Bu Fransızca kökenli kelimeyi ülkemizde ilk kullananlardan birisi olan Ahmet Mithat Efendi’yi (1844-1912) özellikle yazdığı -Felatun Bey ve Rakım Efendi gibi- romanlardan hatırlarız.
Romancımız, Osmanlı’nın çöküş döneminde yaşadığı için, kaçınılmaz olarak “beka” meselesine de el atmak zorunda hissetmiştir.
Ahmet Mithat’a göre, Osmanlı’nın “meselesi”, toplumun içinde bulunduğu yozlaşma, çürüme ve aşırılıklar ile ilgilidir – yani, onun kullandığı ve bütün bu anlamları içeren tabiri kullanırsak, “dekadans” ile.
Kurtuluş reçetesi de hazırdır: Dekadans törpülenebilirse İmparatorluk da ömrünü uzatabilecektir.
Sonrasında Osmanlı yıkılıp gittiğine göre, Ahmet Mithat, ömrünün son yıllarında “izmihlal”in geldiğini görerek rahat uyku yüzü görmemiş olmalıdır.
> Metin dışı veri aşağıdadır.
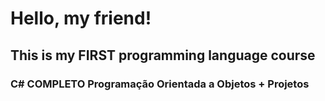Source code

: # Hello, my friend!
## This is my FIRST programming language course 
### C# COMPLETO Programação Orientada a Objetos + Projetos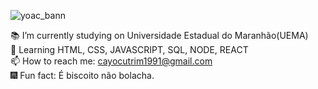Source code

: 

![yoac_bann](https://user-images.githubusercontent.com/78568298/110035198-1cc18b80-7d1a-11eb-9fce-9bbed382229d.jpeg)<br/>

 📚 I’m currently studying on Universidade Estadual do Maranhão(UEMA)<br/>
 🎯 Learning HTML, CSS, JAVASCRIPT, SQL, NODE, REACT<br/>
 📫 How to reach me: cayocutrim1991@gmail.com<br/>
 🎆 Fun fact: É biscoito não bolacha.<br/>
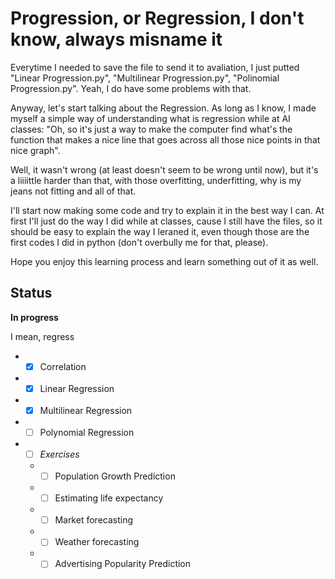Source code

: # Progression, or Regression, I don't know, always misname it

Everytime I needed to save the file to send it to avaliation, I just putted "Linear Progression.py", "Multilinear Progression.py", "Polinomial Progression.py". Yeah, I do have some problems with that.

Anyway, let's start talking about the Regression. As long as I know, I made myself a simple way of understanding what is regression while at AI classes: "Oh, so it's just a way to make the computer find what's the function that makes a nice line that goes across all those nice points in that nice graph".

Well, it wasn't wrong (at least doesn't seem to be wrong until now), but it's a liiiittle harder than that, with those overfitting, underfitting, why is my jeans not fitting and all of that.

I'll start now making some code and try to explain it in the best way I can. At first I'll just do the way I did while at classes, cause I still have the files, so it should be easy to explain the way I leraned it, even though those are the first codes I did in python (don't overbully me for that, please).

Hope you enjoy this learning process and learn something out of it as well.

## Status
**In progress**

I mean, regress

* - [X] Correlation
* - [X] Linear Regression
* - [X] Multilinear Regression
* - [ ] Polynomial Regression
* - [ ] *Exercises*
  * - [ ] Population Growth Prediction
  * - [ ] Estimating life expectancy
  * - [ ] Market forecasting
  * - [ ] Weather forecasting
  * - [ ] Advertising Popularity Prediction
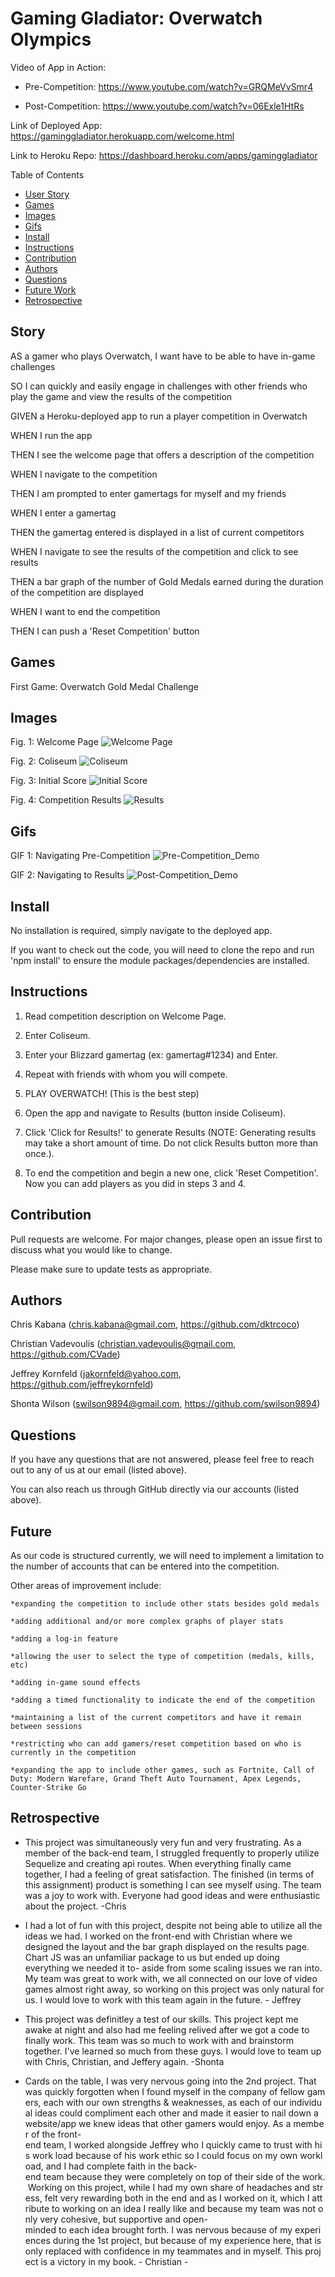 # Gaming Gladiator: Overwatch Olympics

Video of App in Action: 

* Pre-Competition: https://www.youtube.com/watch?v=GRQMeVvSmr4

* Post-Competition: https://www.youtube.com/watch?v=06Exle1HtRs

Link of Deployed App: https://gaminggladiator.herokuapp.com/welcome.html

Link to Heroku Repo: https://dashboard.heroku.com/apps/gaminggladiator


Table of Contents
* [User Story](#story)
* [Games](#games)
* [Images](#images)
* [Gifs](#gifs)
* [Install](#install)
* [Instructions](#instructions)
* [Contribution](#contribution)
* [Authors](#authors)
* [Questions](#questions)
* [Future Work](#future)
* [Retrospective](#retrospective)


## Story

AS a gamer who plays Overwatch, I want have to be able to have in-game challenges

SO I can quickly and easily engage in challenges with other friends who play the game and view the results of the competition


GIVEN a Heroku-deployed app to run a player competition in Overwatch

WHEN I run the app

THEN I see the welcome page that offers a description of the competition

WHEN I navigate to the competition

THEN I am prompted to enter gamertags for myself and my friends

WHEN I enter a gamertag

THEN the gamertag entered is displayed in a list of current competitors

WHEN I navigate to see the results of the competition and click to see results

THEN a bar graph of the number of Gold Medals earned during the duration of the competition are displayed

WHEN I want to end the competition

THEN I can push a 'Reset Competition' button

## Games

First Game: Overwatch Gold Medal Challenge

## Images

Fig. 1: Welcome Page
![Welcome Page](./public/assets/img/welcome.png)

Fig. 2: Coliseum
![Coliseum](./public/assets/img/coliseum.png)

Fig. 3: Initial Score
![Initial Score](./public/assets/img/initial.png)

Fig. 4: Competition Results
![Results](./public/assets/img/results.png)


## Gifs

GIF 1: Navigating Pre-Competition
![Pre-Competition_Demo](./public/assets/gif/pre.gif.gif)

GIF 2: Navigating to Results
![Post-Competition_Demo](./public/assets/gif/post.gif.gif)

## Install

No installation is required, simply navigate to the deployed app.

If you want to check out the code, you will need to clone the repo and run 'npm install' to ensure the module packages/dependencies are installed.

## Instructions

1. Read competition description on Welcome Page.

2. Enter Coliseum.

3. Enter your Blizzard gamertag (ex: gamertag#1234) and Enter.

4. Repeat with friends with whom you will compete.

5. PLAY OVERWATCH! (This is the best step)

6. Open the app and navigate to Results (button inside Coliseum).

7. Click 'Click for Results!' to generate Results (NOTE: Generating results may take a short amount of time. Do not click Results button more than once.).

8. To end the competition and begin a new one, click 'Reset Competition'. Now you can add players as you did in steps 3 and 4.

## Contribution

Pull requests are welcome. For major changes, please open an issue first to discuss what you would like to change.

Please make sure to update tests as appropriate.

## Authors

Chris Kabana (chris.kabana@gmail.com, https://github.com/dktrcoco)

Christian Vadevoulis (christian.vadevoulis@gmail.com, https://github.com/CVade)

Jeffrey Kornfeld (jakornfeld@yahoo.com, https://github.com/jeffreykornfeld)

Shonta Wilson (swilson9894@gmail.com, https://github.com/swilson9894)

## Questions

If you have any questions that are not answered, please feel free to reach out to any of us at our email (listed above). 

You can also reach us through GitHub directly via our accounts (listed above).

## Future

As our code is structured currently, we will need to implement a limitation to the number of accounts that can be entered into the competition.

Other areas of improvement include:

    *expanding the competition to include other stats besides gold medals

    *adding additional and/or more complex graphs of player stats
    
    *adding a log-in feature

    *allowing the user to select the type of competition (medals, kills, etc)

    *adding in-game sound effects

    *adding a timed functionality to indicate the end of the competition

    *maintaining a list of the current competitors and have it remain between sessions

    *restricting who can add gamers/reset competition based on who is currently in the competition

    *expanding the app to include other games, such as Fortnite, Call of Duty: Modern Warefare, Grand Theft Auto Tournament, Apex Legends, Counter-Strike Go

## Retrospective

* This project was simultaneously very fun and very frustrating. As a member of the back-end team, I struggled frequently to properly utilize Sequelize and creating api routes. When everything finally came together, I had a feeling of great satisfaction. The finished (in terms of this assignment) product is something I can see myself using. The team was a joy to work with. Everyone had good ideas and were enthusiastic about the project. -Chris

* I had a lot of fun with this project, despite not being able to utilize all the ideas we had. I worked on the front-end with Christian where we designed the layout and the bar graph displayed on the results page. Chart JS was an unfamiliar package to us but ended up doing everything we needed it to- aside from some scaling issues we ran into. My team was great to work with, we all connected on our love of video games almost right away, so working on this project was only natural for us. I would love to work with this team again in the future. - Jeffrey

* This project was definitley a test of our skills.  This project kept me awake at night and also had me feeling relived after we got a code to finally work.  This team was so much to work with and brainstorm together.  I've learned so much from these guys. I would love to team up with Chris, Christian, and Jeffery again. -Shonta

* Cards on the table, I was very nervous going into the 2nd project. That was quickly forgotten when I found myself in the company of fellow gamers, each with our own strengths & weaknesses, as each of our individual ideas could compliment each other and made it easier to nail down a website/app we knew ideas that other gamers would enjoy. As a member of the front-end team, I worked alongside Jeffrey who I quickly came to trust with his work load because of his work ethic so I could focus on my own workload, and I had complete faith in the back-end team because they were completely on top of their side of the work. Working on this project, while I had my own share of headaches and stress, felt very rewarding both in the end and as I worked on it, which I attribute to working on an idea I really like and because my team was not only very cohesive, but supportive and open-minded to each idea brought forth. I was nervous because of my experiences during the 1st project, but because of my experience here, that is only replaced with confidence in my teammates and in myself. This project is a victory in my book. - Christian - 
Son yıllarda toplumumuz -Ahmet Mithat Efendi’nin zamanında yaşadığına- benzer bir tedirginlik döneminden geçiyor.
Osmanlı’nın çöküşünden tam bir yüzyıl sonra, bu kez, Türkiye Cumhuriyeti’nin bir “beka” sorunuyla ve buna eşlik eden dekadan tutumlarla karşı karşıya olduğu söylemi giderek yaygınlaşıyor.
Ama elbette, bekleneceği üzere, oldukça farklı tanım, bakış açısı ve yorumlarla.
İki Türkiye: İktidar ve muhalefetin çatışan bakış açıları
Mevcut AKP-MHP iktidar bloğu, Türkiye’nin, Batı merkezli bütüncül bir saldırıyla karşı karşıya olduğunu, ülkenin bekası için cumhurun “tek millet” olarak iktidarın arkasında sorgusuz sualsiz saf tutmasını, aksi takdirde “zillet” içine düşmüş olacağını öne sürmekte beis görmüyor.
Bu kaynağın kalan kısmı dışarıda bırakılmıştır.